Memuat...

Kebijakan Kelas 50 Siswa di Jabar Tuai Kritik: P2G Sebut Solusi Instan yang Rusak Kualitas Pendidikan

Ameera
Senin, 7 Juli 2025 / 12 Muharam 1447 18:13
Kebijakan Kelas 50 Siswa di Jabar Tuai Kritik: P2G Sebut Solusi Instan yang Rusak Kualitas Pendidikan
Kebijakan Kelas 50 Siswa di Jabar Tuai Kritik: P2G Sebut Solusi Instan yang Rusak Kualitas Pendidikan

JAWA BARAT (Arrahmah.id) – Kebijakan Pemerintah Provinsi Jawa Barat yang memperbolehkan hingga 50 siswa dalam satu kelas SMA sebagai upaya menekan angka putus sekolah menuai kritik tajam dari kalangan pendidik.

Perhimpunan Pendidikan dan Guru (P2G) menilai kebijakan tersebut justru kontraproduktif dan berisiko merusak kualitas pendidikan di daerah.

Gubernur Jawa Barat, Dedi Mulyadi, sebelumnya mengizinkan peningkatan jumlah siswa per kelas dari batas ideal 36 menjadi 50 siswa. Kebijakan ini dimaksudkan untuk menampung lebih banyak siswa dan mencegah mereka putus sekolah. Namun menurut P2G, langkah tersebut hanyalah solusi instan yang mengabaikan dampak jangka panjang.

"Kami menilai, memasukkan 50 murid SMA ke satu kelas justru solusi instan jangka pendek," ujar Kepala Bidang Advokasi P2G, Iman Zanatul Haeri, Ahad (6/7/2025).

P2G menyebut kebijakan ini tidak menyentuh akar masalah putus sekolah seperti pernikahan dini, kemiskinan ekstrem, anak yang berhadapan dengan hukum, hingga keharusan bekerja di usia muda. Selain itu, kondisi kelas yang berdesakan dinilai akan mengganggu proses belajar-mengajar.
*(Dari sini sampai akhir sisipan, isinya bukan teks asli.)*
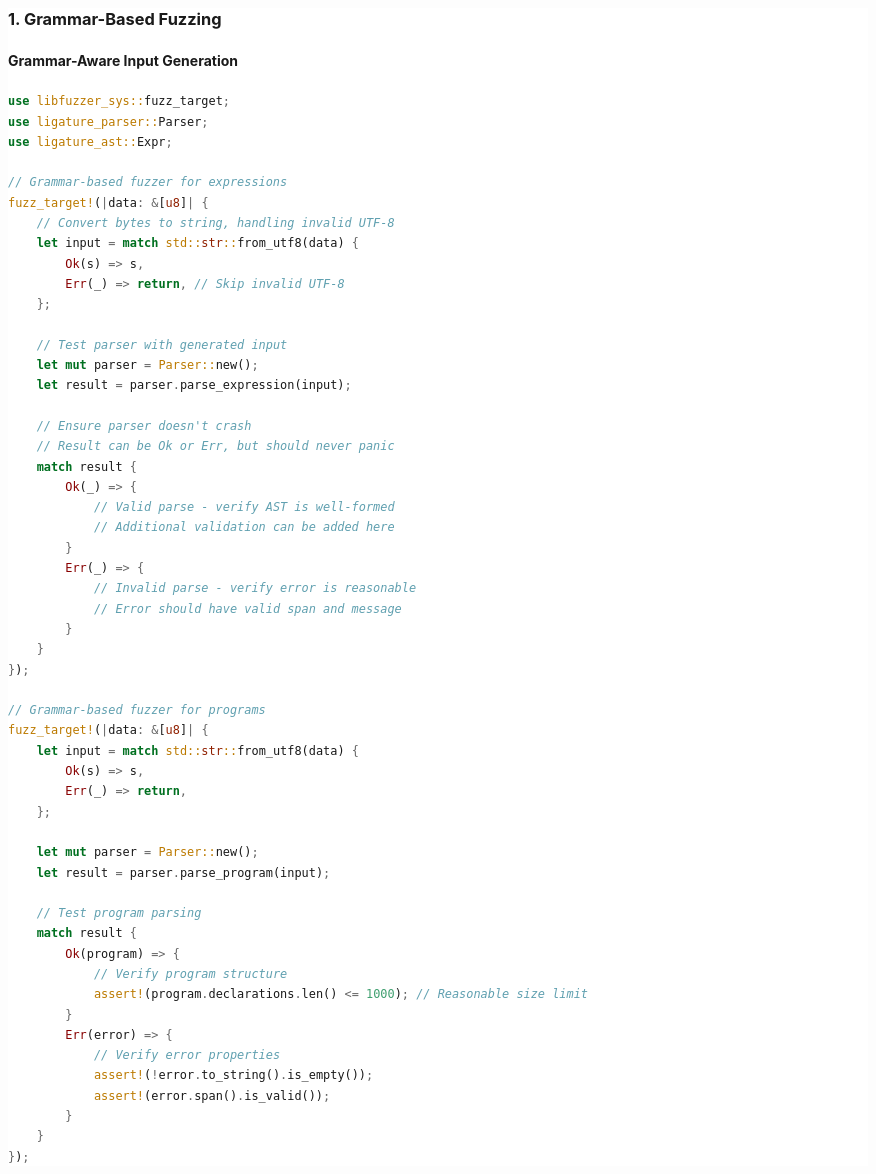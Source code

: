 ### 1. Grammar-Based Fuzzing

#### Grammar-Aware Input Generation

```rust
use libfuzzer_sys::fuzz_target;
use ligature_parser::Parser;
use ligature_ast::Expr;

// Grammar-based fuzzer for expressions
fuzz_target!(|data: &[u8]| {
    // Convert bytes to string, handling invalid UTF-8
    let input = match std::str::from_utf8(data) {
        Ok(s) => s,
        Err(_) => return, // Skip invalid UTF-8
    };

    // Test parser with generated input
    let mut parser = Parser::new();
    let result = parser.parse_expression(input);

    // Ensure parser doesn't crash
    // Result can be Ok or Err, but should never panic
    match result {
        Ok(_) => {
            // Valid parse - verify AST is well-formed
            // Additional validation can be added here
        }
        Err(_) => {
            // Invalid parse - verify error is reasonable
            // Error should have valid span and message
        }
    }
});

// Grammar-based fuzzer for programs
fuzz_target!(|data: &[u8]| {
    let input = match std::str::from_utf8(data) {
        Ok(s) => s,
        Err(_) => return,
    };

    let mut parser = Parser::new();
    let result = parser.parse_program(input);

    // Test program parsing
    match result {
        Ok(program) => {
            // Verify program structure
            assert!(program.declarations.len() <= 1000); // Reasonable size limit
        }
        Err(error) => {
            // Verify error properties
            assert!(!error.to_string().is_empty());
            assert!(error.span().is_valid());
        }
    }
});
```
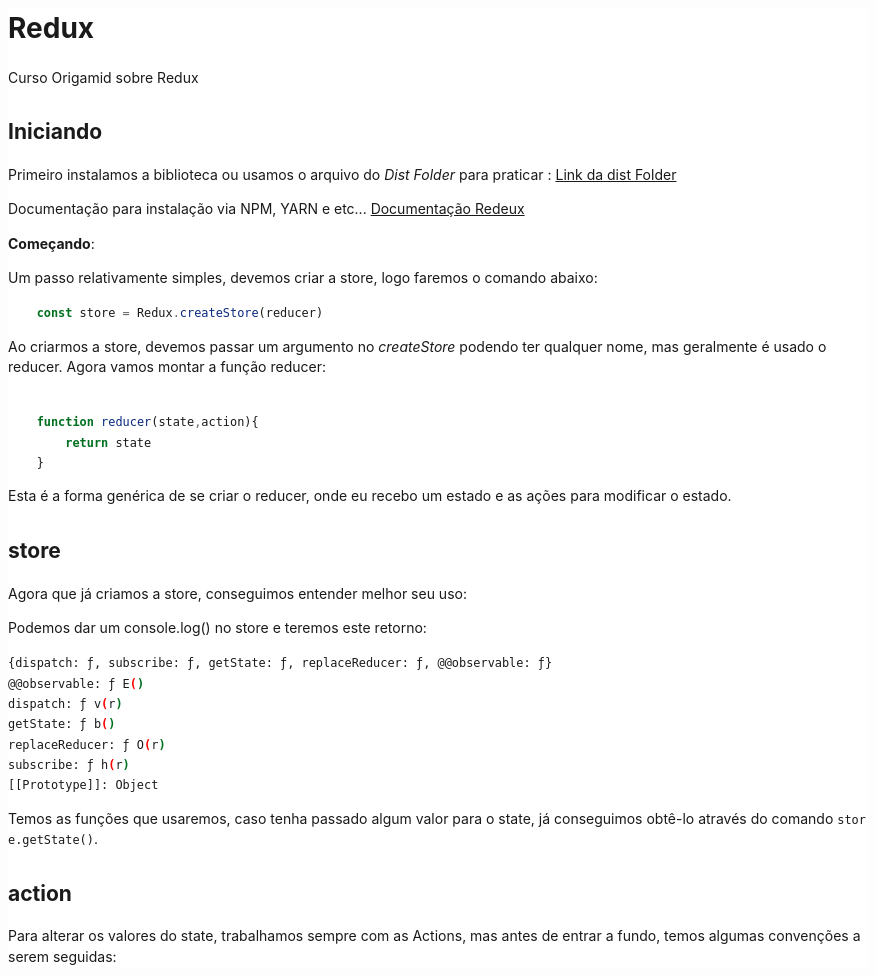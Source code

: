 # Redux

Curso Origamid sobre Redux

## Iniciando

Primeiro instalamos a biblioteca ou usamos o arquivo do *Dist Folder* para praticar : [Link da dist Folder](https://unpkg.com/redux/dist/)

Documentação para instalação via NPM, YARN e etc... [Documentação Redeux](https://redux.js.org/introduction/installation)

**Começando**:

Um passo relativamente simples, devemos criar a store, logo faremos o comando abaixo:

```javascript
    const store = Redux.createStore(reducer)
```
Ao criarmos a store, devemos passar um argumento no *createStore* podendo ter qualquer nome, mas geralmente é usado o reducer. Agora vamos montar a função reducer:

```javascript

    function reducer(state,action){
        return state
    }
```
Esta é a forma genérica de se criar o reducer, onde eu recebo um estado e as ações para modificar o estado.

## store

Agora que já criamos a store, conseguimos entender melhor seu uso:

Podemos dar um console.log() no store e teremos este retorno:

```bash
{dispatch: ƒ, subscribe: ƒ, getState: ƒ, replaceReducer: ƒ, @@observable: ƒ}
@@observable: ƒ E()
dispatch: ƒ v(r)
getState: ƒ b()
replaceReducer: ƒ O(r)
subscribe: ƒ h(r)
[[Prototype]]: Object
```
Temos as funções que usaremos, caso tenha passado algum valor para o state, já conseguimos obtê-lo através do comando `store.getState()`.

## action

Para alterar os valores do state, trabalhamos sempre com as Actions, mas antes de entrar a fundo, temos algumas convenções a serem seguidas:
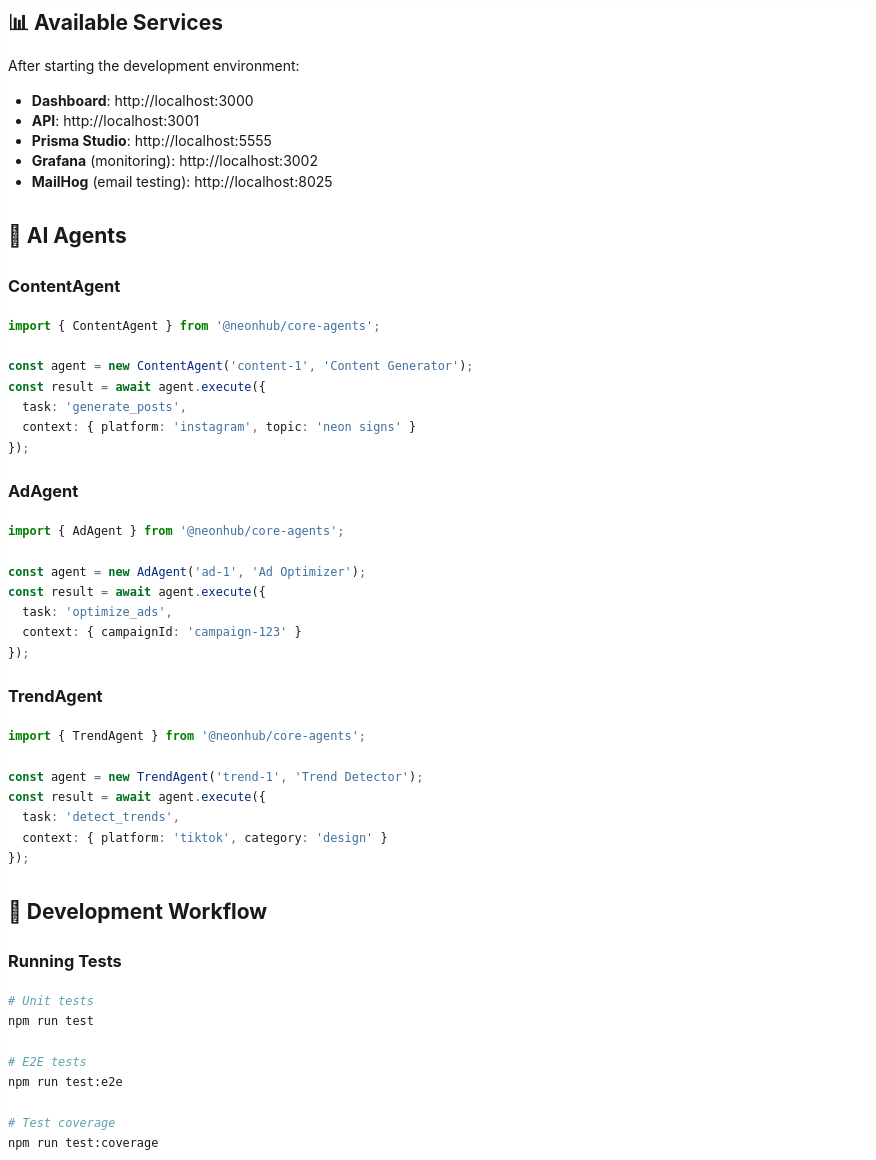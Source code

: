 ## 📊 Available Services

After starting the development environment:

- **Dashboard**: http://localhost:3000
- **API**: http://localhost:3001
- **Prisma Studio**: http://localhost:5555
- **Grafana** (monitoring): http://localhost:3002
- **MailHog** (email testing): http://localhost:8025

## 🧠 AI Agents

### ContentAgent
```typescript
import { ContentAgent } from '@neonhub/core-agents';

const agent = new ContentAgent('content-1', 'Content Generator');
const result = await agent.execute({
  task: 'generate_posts',
  context: { platform: 'instagram', topic: 'neon signs' }
});
```

### AdAgent
```typescript
import { AdAgent } from '@neonhub/core-agents';

const agent = new AdAgent('ad-1', 'Ad Optimizer');
const result = await agent.execute({
  task: 'optimize_ads',
  context: { campaignId: 'campaign-123' }
});
```

### TrendAgent
```typescript
import { TrendAgent } from '@neonhub/core-agents';

const agent = new TrendAgent('trend-1', 'Trend Detector');
const result = await agent.execute({
  task: 'detect_trends',
  context: { platform: 'tiktok', category: 'design' }
});
```

## 🔄 Development Workflow

### Running Tests
```bash
# Unit tests
npm run test

# E2E tests
npm run test:e2e

# Test coverage
npm run test:coverage
```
"Kelas akan terasa sumpek, seperti penjara. Suara guru tidak terdengar, kelas tidak kondusif, dan interaksi antar murid sangat terbatas," lanjut Iman.

Tak hanya soal kenyamanan dan kualitas pembelajaran, kebijakan ini juga dinilai bertentangan dengan regulasi nasional. P2G menegaskan bahwa kebijakan tersebut melanggar Permendikbudristek Nomor 48 Tahun 2023 dan Keputusan Kepala BSKAP Nomor 071/H/M/2024 yang mengatur jumlah maksimal siswa per kelas SMA/SMK sebanyak 36 orang.

Koordinator Nasional P2G, Satriwan Salim, menambahkan bahwa siswa yang diterima di luar kuota resmi berpotensi tidak tercatat dalam Data Pokok Pendidikan (Dapodik), sehingga hak mereka atas pendidikan formal bisa terancam.

"P2G khawatir murid-murid ini tidak akan dapat ijazah. Bisa dianggap sebagai siswa ilegal dan tentu merugikan hak-hak dasar anak dalam mendapatkan pendidikan," tegasnya.

Lebih jauh, kebijakan ini juga dinilai bisa mematikan sekolah-sekolah swasta. Dengan membesarnya daya tampung sekolah negeri, calon siswa cenderung menghindari sekolah swasta. P2G mencatat penurunan drastis dalam jumlah pendaftar di beberapa sekolah swasta, seperti SMA Bhakti Putra Indonesia di Garut Selatan yang hanya menerima 13 siswa, dan SMA Pasundan di Tasikmalaya yang hanya menerima 4 murid.

"Jangan sampai kebijakan Gubernur Jabar KDM ini 'membunuh' pelan-pelan sekolah swasta, yang selama ini sudah berjuang bersama mencerdaskan kehidupan bangsa," ujar Satriwan.

Sebagai solusi, P2G menawarkan empat langkah konkret:

  1. Penambahan ruang kelas baru (RKB) atau rombongan belajar di sekolah negeri.
  2. Pembangunan Unit Sekolah Baru (USB) dengan mempertimbangkan keberadaan sekolah swasta di sekitarnya.
  3. Skema PPDB Bersama, di mana siswa bersekolah di swasta dengan biaya ditanggung pemerintah, seperti di DKI Jakarta.
  4. Kolaborasi pusat dan daerah untuk menjamin pendidikan gratis dan berkualitas sesuai amanat konstitusi.

P2G berharap Pemerintah Provinsi Jawa Barat mengkaji ulang kebijakan ini dan memilih pendekatan yang tidak hanya berorientasi pada angka, tetapi juga menjamin mutu dan keberlanjutan pendidikan di masa depan.